Docker Desktop MCP Server Beta Stores Credentials in Plaintext, ZDI Advisory Reveals
A vulnerability in the beta version of Docker Desktop MCP Server beta allows local attackers with low-privileged code execution to read stored credentials from cleartext configuration files.
The Zero Day Initiative (ZDI) has disclosed a vulnerability in the Docker Desktop MCP Server (beta) that stores sensitive information in plaintext, tracked as ZDI-26-123. The flaw, reported by David Fiser and Alfredo Oliveira of Trend Research, allows a local attacker who has already achieved low-privileged code execution on a target system to read stored credentials from the MCP server configuration. This could enable further compromise of the Docker environment or connected services.
The specific issue lies in how the MCP server configuration handles credential storage. Instead of encrypting or securely, the configuration stores sensitive data in plaintext, making it trivially accessible to any process or user with local read access. The vulnerability carries a CVSS score of 5.5 (AV:L/AC:L/PR:L/UI:N/S:U/C:H/I:N/A:N), reflecting the need for prior local access but the high confidentiality impact once exploited.
Docker has addressed the issue via pull request 247 on the mcp-gateway repository on GitHub. According to the vendor, the affected component is a beta feature, and as such, a CVE identifier will not be assigned. The advisory notes that the vulnerability was reported to Docker on July 9, 2025, and the coordinated public release occurred on February 23, 2026.

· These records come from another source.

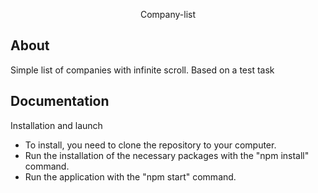 <p align="center">
Company-list
</p>

## About
Simple list of companies with infinite scroll. Based on a test task



## Documentation

Installation and launch
   <ul>
  <li>To install, you need to clone the repository to your computer.</li>
  <li>Run the installation of the necessary packages with the "npm install" command.</li>
  <li>  Run the application with the "npm start" command.</li>
   </ul>
 
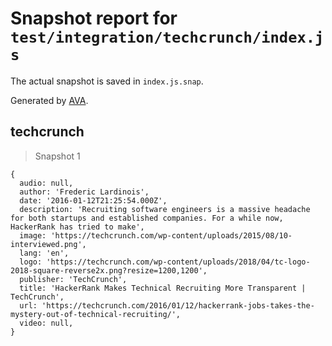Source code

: # Snapshot report for `test/integration/techcrunch/index.js`

The actual snapshot is saved in `index.js.snap`.

Generated by [AVA](https://avajs.dev).

## techcrunch

> Snapshot 1

    {
      audio: null,
      author: 'Frederic Lardinois',
      date: '2016-01-12T21:25:54.000Z',
      description: 'Recruiting software engineers is a massive headache for both startups and established companies. For a while now, HackerRank has tried to make',
      image: 'https://techcrunch.com/wp-content/uploads/2015/08/10-interviewed.png',
      lang: 'en',
      logo: 'https://techcrunch.com/wp-content/uploads/2018/04/tc-logo-2018-square-reverse2x.png?resize=1200,1200',
      publisher: 'TechCrunch',
      title: 'HackerRank Makes Technical Recruiting More Transparent | TechCrunch',
      url: 'https://techcrunch.com/2016/01/12/hackerrank-jobs-takes-the-mystery-out-of-technical-recruiting/',
      video: null,
    }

The Docker Desktop MCP Server is part of Docker's experimental integration with the Model Context Protocol (MCP), which allows AI agents and tools to interact with Docker environments. While still in beta, the feature is used by developers exploring AI-assisted container management. The cleartext storage issue underscores the risks of shipping beta features that may not have undergone rigorous security hardening.
This disclosure follows a broader trend of vulnerabilities in developer tools and AI-related infrastructure. As organizations rapidly adopt AI-enable their workflows, the security of supporting components like MCP servers becomes critical. The ZDI advisory serves as a reminder that even beta features should implement basic security controls such as encryption at rest for sensitive data.
Users of Docker Desktop who have enabled the MCP Server beta are advised to apply the fix from pull request 247 or disable the feature until the patch is incorporated into a stable release. The vulnerability does not affect the core Docker Desktop product, only the optional MCP Server component.